#### [Required action]
Find the line containing "### Path Parameters" in the listing below. Repeat it exactly, along with each following line up to and including the one containing "### Other Parameters".

#### [Records supplied]
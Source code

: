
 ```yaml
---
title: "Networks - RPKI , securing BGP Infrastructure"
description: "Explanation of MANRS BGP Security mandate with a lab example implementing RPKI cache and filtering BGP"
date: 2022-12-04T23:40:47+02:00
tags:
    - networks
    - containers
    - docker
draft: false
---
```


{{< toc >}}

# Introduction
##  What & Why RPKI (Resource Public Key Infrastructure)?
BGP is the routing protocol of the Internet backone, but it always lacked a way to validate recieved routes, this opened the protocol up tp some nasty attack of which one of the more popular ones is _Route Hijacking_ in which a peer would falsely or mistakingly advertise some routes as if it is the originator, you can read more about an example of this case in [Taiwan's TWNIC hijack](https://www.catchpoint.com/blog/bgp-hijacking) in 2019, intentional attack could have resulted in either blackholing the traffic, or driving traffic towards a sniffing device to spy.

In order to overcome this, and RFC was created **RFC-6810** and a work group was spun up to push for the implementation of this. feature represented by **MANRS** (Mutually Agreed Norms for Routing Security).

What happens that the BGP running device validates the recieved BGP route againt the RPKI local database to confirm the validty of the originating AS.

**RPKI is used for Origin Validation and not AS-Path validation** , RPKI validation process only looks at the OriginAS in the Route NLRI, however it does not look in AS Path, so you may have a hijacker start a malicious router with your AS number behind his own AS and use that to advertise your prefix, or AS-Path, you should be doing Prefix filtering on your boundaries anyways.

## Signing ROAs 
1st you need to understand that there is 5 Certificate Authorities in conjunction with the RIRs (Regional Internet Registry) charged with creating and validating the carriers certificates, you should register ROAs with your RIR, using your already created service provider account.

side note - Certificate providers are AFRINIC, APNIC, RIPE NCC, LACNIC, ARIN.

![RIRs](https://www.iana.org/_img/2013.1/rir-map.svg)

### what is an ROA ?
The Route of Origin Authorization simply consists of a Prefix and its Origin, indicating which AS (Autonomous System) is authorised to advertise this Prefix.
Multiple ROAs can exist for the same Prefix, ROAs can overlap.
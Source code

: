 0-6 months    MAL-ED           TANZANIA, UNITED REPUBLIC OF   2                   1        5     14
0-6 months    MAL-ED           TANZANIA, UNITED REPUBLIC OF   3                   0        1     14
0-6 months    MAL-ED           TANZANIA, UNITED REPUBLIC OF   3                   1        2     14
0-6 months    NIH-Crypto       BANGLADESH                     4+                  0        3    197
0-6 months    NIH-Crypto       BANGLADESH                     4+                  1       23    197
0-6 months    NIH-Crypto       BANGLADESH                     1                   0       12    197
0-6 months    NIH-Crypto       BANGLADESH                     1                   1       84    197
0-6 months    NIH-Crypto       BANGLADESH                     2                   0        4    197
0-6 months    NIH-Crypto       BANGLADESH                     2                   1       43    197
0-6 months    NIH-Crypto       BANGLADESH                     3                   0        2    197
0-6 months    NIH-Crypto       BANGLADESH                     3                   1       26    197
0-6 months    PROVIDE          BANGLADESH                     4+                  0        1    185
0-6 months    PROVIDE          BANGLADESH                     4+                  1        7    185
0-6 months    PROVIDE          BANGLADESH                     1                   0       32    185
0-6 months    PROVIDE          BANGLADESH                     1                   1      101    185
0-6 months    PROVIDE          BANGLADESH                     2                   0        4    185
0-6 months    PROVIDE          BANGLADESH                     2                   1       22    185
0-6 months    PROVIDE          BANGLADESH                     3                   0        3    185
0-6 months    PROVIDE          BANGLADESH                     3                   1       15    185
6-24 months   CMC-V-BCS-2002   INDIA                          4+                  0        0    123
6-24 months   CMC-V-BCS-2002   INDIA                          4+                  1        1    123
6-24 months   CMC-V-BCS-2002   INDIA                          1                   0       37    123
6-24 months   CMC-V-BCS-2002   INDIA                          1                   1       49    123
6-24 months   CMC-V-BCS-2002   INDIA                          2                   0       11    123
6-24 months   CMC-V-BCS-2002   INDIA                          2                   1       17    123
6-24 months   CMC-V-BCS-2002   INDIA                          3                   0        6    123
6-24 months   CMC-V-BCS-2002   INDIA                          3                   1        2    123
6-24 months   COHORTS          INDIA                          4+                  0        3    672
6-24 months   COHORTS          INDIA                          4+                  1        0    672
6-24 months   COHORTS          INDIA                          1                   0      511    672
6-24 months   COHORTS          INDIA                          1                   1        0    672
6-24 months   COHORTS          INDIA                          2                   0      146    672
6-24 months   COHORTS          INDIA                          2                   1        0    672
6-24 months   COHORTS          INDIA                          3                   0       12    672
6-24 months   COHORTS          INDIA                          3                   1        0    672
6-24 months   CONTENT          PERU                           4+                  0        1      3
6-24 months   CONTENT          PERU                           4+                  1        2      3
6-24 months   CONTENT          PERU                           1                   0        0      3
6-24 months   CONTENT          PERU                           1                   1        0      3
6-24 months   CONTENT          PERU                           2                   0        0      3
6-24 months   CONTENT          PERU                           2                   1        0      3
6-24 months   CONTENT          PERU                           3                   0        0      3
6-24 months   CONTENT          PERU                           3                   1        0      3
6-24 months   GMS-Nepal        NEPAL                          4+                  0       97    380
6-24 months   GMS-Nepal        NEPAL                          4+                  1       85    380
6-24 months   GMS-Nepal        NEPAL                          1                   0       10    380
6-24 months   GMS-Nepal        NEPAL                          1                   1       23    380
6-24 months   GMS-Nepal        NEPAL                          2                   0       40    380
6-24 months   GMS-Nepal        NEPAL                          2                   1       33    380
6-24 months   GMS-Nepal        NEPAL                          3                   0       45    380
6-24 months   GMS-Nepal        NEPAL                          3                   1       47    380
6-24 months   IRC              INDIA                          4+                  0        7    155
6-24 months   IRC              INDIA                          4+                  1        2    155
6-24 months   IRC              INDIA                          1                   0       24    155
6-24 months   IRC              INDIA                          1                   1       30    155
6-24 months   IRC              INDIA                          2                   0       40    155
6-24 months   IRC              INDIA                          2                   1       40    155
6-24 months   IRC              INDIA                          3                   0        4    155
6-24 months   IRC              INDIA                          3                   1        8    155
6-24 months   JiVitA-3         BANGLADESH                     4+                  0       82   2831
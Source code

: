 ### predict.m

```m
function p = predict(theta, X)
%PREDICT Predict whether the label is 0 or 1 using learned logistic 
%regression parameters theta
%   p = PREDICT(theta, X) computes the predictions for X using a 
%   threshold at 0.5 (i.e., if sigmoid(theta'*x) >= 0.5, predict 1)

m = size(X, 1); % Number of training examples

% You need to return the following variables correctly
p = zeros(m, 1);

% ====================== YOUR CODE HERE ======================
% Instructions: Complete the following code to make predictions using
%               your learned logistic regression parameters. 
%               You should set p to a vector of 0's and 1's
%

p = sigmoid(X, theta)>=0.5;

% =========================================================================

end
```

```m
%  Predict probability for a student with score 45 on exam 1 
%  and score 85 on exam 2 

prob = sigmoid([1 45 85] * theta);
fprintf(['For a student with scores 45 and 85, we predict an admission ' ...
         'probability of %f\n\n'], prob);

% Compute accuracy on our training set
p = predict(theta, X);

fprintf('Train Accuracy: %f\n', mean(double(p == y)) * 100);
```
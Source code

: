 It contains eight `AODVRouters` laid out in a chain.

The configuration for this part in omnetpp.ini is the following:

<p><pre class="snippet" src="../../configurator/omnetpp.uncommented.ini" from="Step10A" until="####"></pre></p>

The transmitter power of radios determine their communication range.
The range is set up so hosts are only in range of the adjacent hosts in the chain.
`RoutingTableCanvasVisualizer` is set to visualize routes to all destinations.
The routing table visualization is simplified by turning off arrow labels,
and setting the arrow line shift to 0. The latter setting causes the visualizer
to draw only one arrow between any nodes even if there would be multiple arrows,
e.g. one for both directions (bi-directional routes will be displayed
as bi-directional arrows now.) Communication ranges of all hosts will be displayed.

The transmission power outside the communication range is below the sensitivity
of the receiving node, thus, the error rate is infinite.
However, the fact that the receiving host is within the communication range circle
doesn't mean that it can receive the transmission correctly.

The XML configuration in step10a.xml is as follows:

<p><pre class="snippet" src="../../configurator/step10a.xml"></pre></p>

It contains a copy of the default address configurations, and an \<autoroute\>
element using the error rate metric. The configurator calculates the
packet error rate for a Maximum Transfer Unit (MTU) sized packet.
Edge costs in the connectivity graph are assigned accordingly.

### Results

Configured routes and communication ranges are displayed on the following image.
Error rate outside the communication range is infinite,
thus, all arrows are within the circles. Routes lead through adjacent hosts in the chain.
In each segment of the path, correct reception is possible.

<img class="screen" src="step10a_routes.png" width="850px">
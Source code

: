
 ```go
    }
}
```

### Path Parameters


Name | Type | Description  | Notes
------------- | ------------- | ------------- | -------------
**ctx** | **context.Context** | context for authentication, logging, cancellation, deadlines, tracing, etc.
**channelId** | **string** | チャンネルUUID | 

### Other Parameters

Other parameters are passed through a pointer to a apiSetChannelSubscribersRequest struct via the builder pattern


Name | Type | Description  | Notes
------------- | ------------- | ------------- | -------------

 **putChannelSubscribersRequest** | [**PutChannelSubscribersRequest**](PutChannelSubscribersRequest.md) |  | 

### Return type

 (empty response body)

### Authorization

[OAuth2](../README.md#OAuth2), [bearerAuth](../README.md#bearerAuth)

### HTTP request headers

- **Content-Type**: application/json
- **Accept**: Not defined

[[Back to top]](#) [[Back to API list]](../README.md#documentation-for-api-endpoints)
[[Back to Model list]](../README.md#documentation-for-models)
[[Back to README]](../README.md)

#### [Reply to the task]
### Path Parameters


Name | Type | Description  | Notes
------------- | ------------- | ------------- | -------------
**ctx** | **context.Context** | context for authentication, logging, cancellation, deadlines, tracing, etc.
**channelId** | **string** | チャンネルUUID | 

### Other Parameters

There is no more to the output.